We suppose it’s partly because the economics of those strategies are no longer favorable.

For example, the average GAAP yield on the CLO portfolio is only 3.9% and the real estate portfolio is generating a yield of just 6.9%, well below the 10%-12% yields available elsewhere in leveraged lending.

It may also be because Mr Barry will have a much better chance at eventually selling off Prospect at some time in the future if its business is more conventional.

He is, after all, 73, and may be considering his estate planning as billionaires are wont to do.

Are We There Yet?

PSEC’s facelift has only just begun. It was first announced back in November 2024 on PSEC’s IIIQ 2024 conference call – just after Mr Barry apologized to Mr O’Shea.

We wrote an article on February 12, 2025 – following the IVQ 2024 results – discussing the progress made to that date.

In a nutshell, progress towards PSEC’s stated goals has been slow so far and there is still plenty of doubt as to whether the ultimate economics of the new approach can arrest the BDC’s net book value decline and/or “cover” the recently reduced dividend level.

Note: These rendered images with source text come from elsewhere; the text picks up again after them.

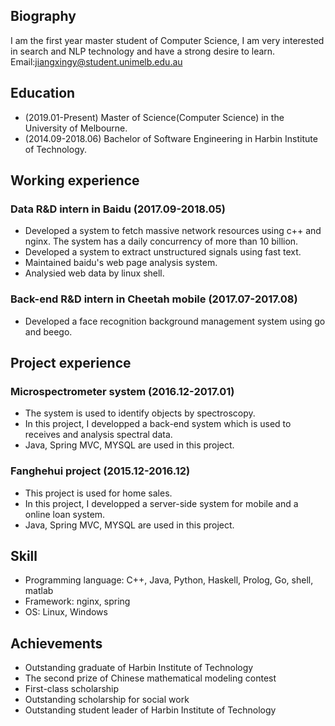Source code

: 
## Biography

I am the first year master student of Computer Science, I am very interested in search and NLP technology and have a strong desire to learn.
<br>
Email:jiangxingy@student.unimelb.edu.au<br>


## Education
* (2019.01-Present) Master of Science(Computer Science) in the University of Melbourne.<br>
* (2014.09-2018.06) Bachelor of Software Engineering in Harbin Institute of Technology.<br>


## Working experience

### Data R&D intern in Baidu (2017.09-2018.05)

* Developed a system to fetch massive network resources using c++ and nginx. The system has a daily concurrency of more than 10 billion. 
* Developed a system to extract unstructured signals using fast text.
* Maintained baidu's web page analysis system.
* Analysied web data by linux shell.

### Back-end R&D intern in Cheetah mobile (2017.07-2017.08)

* Developed a face recognition background management system using go and beego.

## Project experience

### Microspectrometer system (2016.12-2017.01)

* The system is used to identify objects by spectroscopy.<br>
* In this project, I developped a back-end system which is used to receives and analysis spectral data.<br>
* Java, Spring MVC, MYSQL are used in this project.

### Fanghehui project (2015.12-2016.12)

* This project is used for home sales.<br> 
* In this project, I developped a server-side system for mobile and a online loan system. <br>
* Java, Spring MVC, MYSQL are used in this project.

## Skill

* Programming language: C++, Java, Python, Haskell, Prolog, Go, shell, matlab
* Framework: nginx, spring
* OS: Linux, Windows

## Achievements

* Outstanding graduate of Harbin Institute of Technology
* The second prize of Chinese mathematical modeling contest
* First-class scholarship
* Outstanding scholarship for social work
* Outstanding student leader of Harbin Institute of Technology
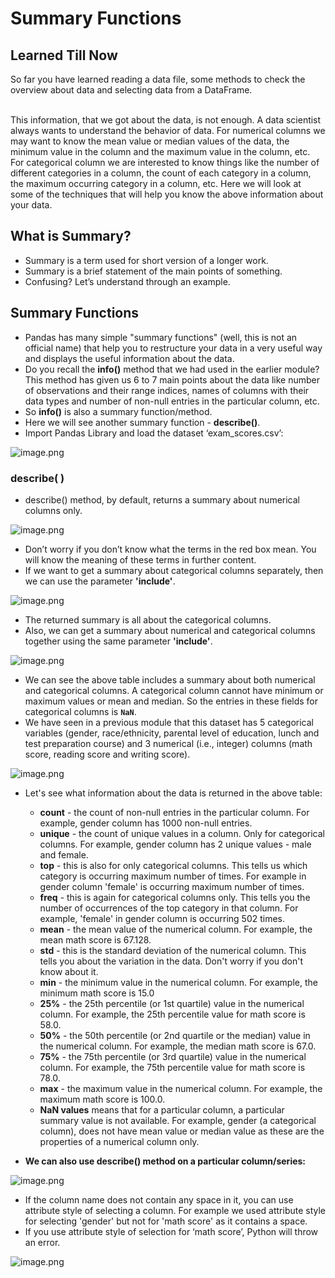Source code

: # Summary Functions

## Learned Till Now

So far you have learned reading a data file, some methods to check the overview about data and selecting data from a DataFrame.

  \
This information, that we got about the data, is not enough. A data scientist always wants to understand the behavior of data. For numerical columns we may want to know the mean value or median values of the data, the minimum value in the column and the maximum value in the column, etc. For categorical column we are interested to know things like the number of different categories in a column, the count of each category in a column, the maximum occurring category in a column, etc. Here we will look at some of the techniques that will help you know the above information about your data.

## What is Summary?

* Summary is a term used for short version of a longer work.
* Summary is a brief statement of the main points of something.
* Confusing? Let’s understand through an example.

## Summary Functions

* Pandas has many simple "summary functions" (well, this is not an official name) that help you to restructure your data in a very useful way and displays the useful information about the data.
* Do you recall the **info()** method that we had used in the earlier module? This method has given us 6 to 7 main points about the data like number of observations and their range indices, names of columns with their data types and number of non-null entries in the particular column, etc.
* So **info()** is also a summary function/method.
* Here we will see another summary function - **describe()**.
* Import Pandas Library and load the dataset ‘exam_scores.csv’:





![image.png](https://dphi-live.s3.amazonaws.com/media_uploads/image_ccbbca4b55fd481e9337994aa9ebc4ee.png)


### describe( )

* describe() method, by default, returns a summary about numerical columns only.






![image.png](https://dphi-live.s3.amazonaws.com/media_uploads/image_dad18728f9e545589472ffba987f2a66.png)






* Don’t worry if you don’t know what the terms in the red box mean. You will know the meaning of these terms in further content.
* If we want to get a summary about categorical columns separately, then we can use the parameter **'include'**.





![image.png](https://dphi-live.s3.amazonaws.com/media_uploads/image_3e9ab3df38ff4b5ca7eefb55f3dd70ed.png)



* The returned summary is all about the categorical columns.
* Also, we can get a summary about numerical and categorical columns together using the same parameter **'include'**.







![image.png](https://dphi-live.s3.amazonaws.com/media_uploads/image_1b49a5a66a3d42b9acebaf377cd3616c.png)




* We can see the above table includes a summary about both numerical and categorical columns. A categorical column cannot have minimum or maximum values or mean and median. So the entries in these fields for categorical columns is **`NaN`**.
* We have seen in a previous module that this dataset has 5 categorical variables (gender, race/ethnicity, parental level of education, lunch and test preparation course) and 3 numerical (i.e., integer) columns (math score, reading score and writing score).







![image.png](https://dphi-live.s3.amazonaws.com/media_uploads/image_533b3fe1911442b19add60a97f81791a.png)






*   Let's see what information about the data is returned in the above table:

    * **count** - the count of non-null entries in the particular column. For example, gender column has 1000 non-null entries.
    * **unique** - the count of unique values in a column. Only for categorical columns. For example, gender column has 2 unique values - male and female.
    * **top** - this is also for only categorical columns. This tells us which category is occurring maximum number of times. For example in gender column 'female' is occurring maximum number of times.
    * **freq** - this is again for categorical columns only. This tells you the number of occurrences of the top category in that column. For example, 'female' in gender column is occurring 502 times.
    * **mean** - the mean value of the numerical column. For example, the mean math score is 67.128.
    * **std** - this is the standard deviation of the numerical column. This tells you about the variation in the data. Don't worry if you don't know about it.
    * **min** - the minimum value in the numerical column. For example, the minimum math score is 15.0
    * **25%** - the 25th percentile (or 1st quartile) value in the numerical column. For example, the 25th percentile value for math score is 58.0.
    * **50%** - the 50th percentile (or 2nd quartile or the median) value in the numerical column. For example, the median math score is 67.0.
    * **75%** - the 75th percentile (or 3rd quartile) value in the numerical column. For example, the 75th percentile value for math score is 78.0.
    * **max** - the maximum value in the numerical column. For example, the maximum math score is 100.0.
    * **NaN values** means that for a particular column, a particular summary value is not available. For example, gender (a categorical column), does not have mean value or median value as these are the properties of a numerical column only.










* **We can also use describe() method on a particular column/series:**







![image.png](https://dphi-live.s3.amazonaws.com/media_uploads/image_3f98a4ed20984f239b6b2024605a6464.png)








* If the column name does not contain any space in it, you can use attribute style of selecting a column. For example we used attribute style for selecting 'gender' but not for 'math score' as it contains a space.
* If you use attribute style of selection for ‘math score’, Python will throw an error.



![image.png](https://dphi-live.s3.amazonaws.com/media_uploads/image_aec4e71c4f0b43ad8510293308d4f9cf.png)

Over at our sister publication – BDC Best Ideas – we have suspended coverage of PSEC for the moment because handicapping the BDC’s future performance is impossible given its many moving parts.

This. Not That.

Bloomberg discussed none of the above but the future of the BDC is much more linked to the implementation of this strategy rather than whether Mr Barry is someone you’d like to have as a boss or chat with at a cocktail party.

Even Bloomberg’s focus on PSEC’s heavy PIK income might be less important than it used to be.

According to PSEC’s latest conference call:

Payment in kind income for the quarter ended December 2024 was $20 million, down 39% from the prior quarter and down nearly 50% from the June 2024 quarter. 

What Matters Most

Hopefully next time Bloomberg marshals its resources to investigate PSEC – or any public BDC, because they’re all interesting in their own way – there’ll be more emphasis on financial analysis and less tattle tailing.

Anyway, till that day, you’ve still got the BDC Reporter to count on.


Postscript

We wrote the article above on the evening of March 10, 2025 – shortly after Bloomberg published its latest PSEC article. (We are a subscriber). This morning, we awoke to see that – coincidentally, we’re sure – the BDC has published a “Prospect Highlights” to its website. The press release announced that “Prospect is proud to highlight our multi-decade history, strong track record, and market-leading best practices”. Four pages of self justification follow, most of which we’ve heard before and underscoring – if nothing else – that the firm has a first rate public relations firm. As always, though, some of the metrics Prospect puts forward are misleading. However, we’ve already spent more time than we should have on this marginal BDC, so we’ll avoid any more truth telling for the moment. In any case – as we’ve argued above – what is most important is what PSEC does next in its business and not whether the firm was recently named “One of the Best Places to Work in the Private Capital Industry.”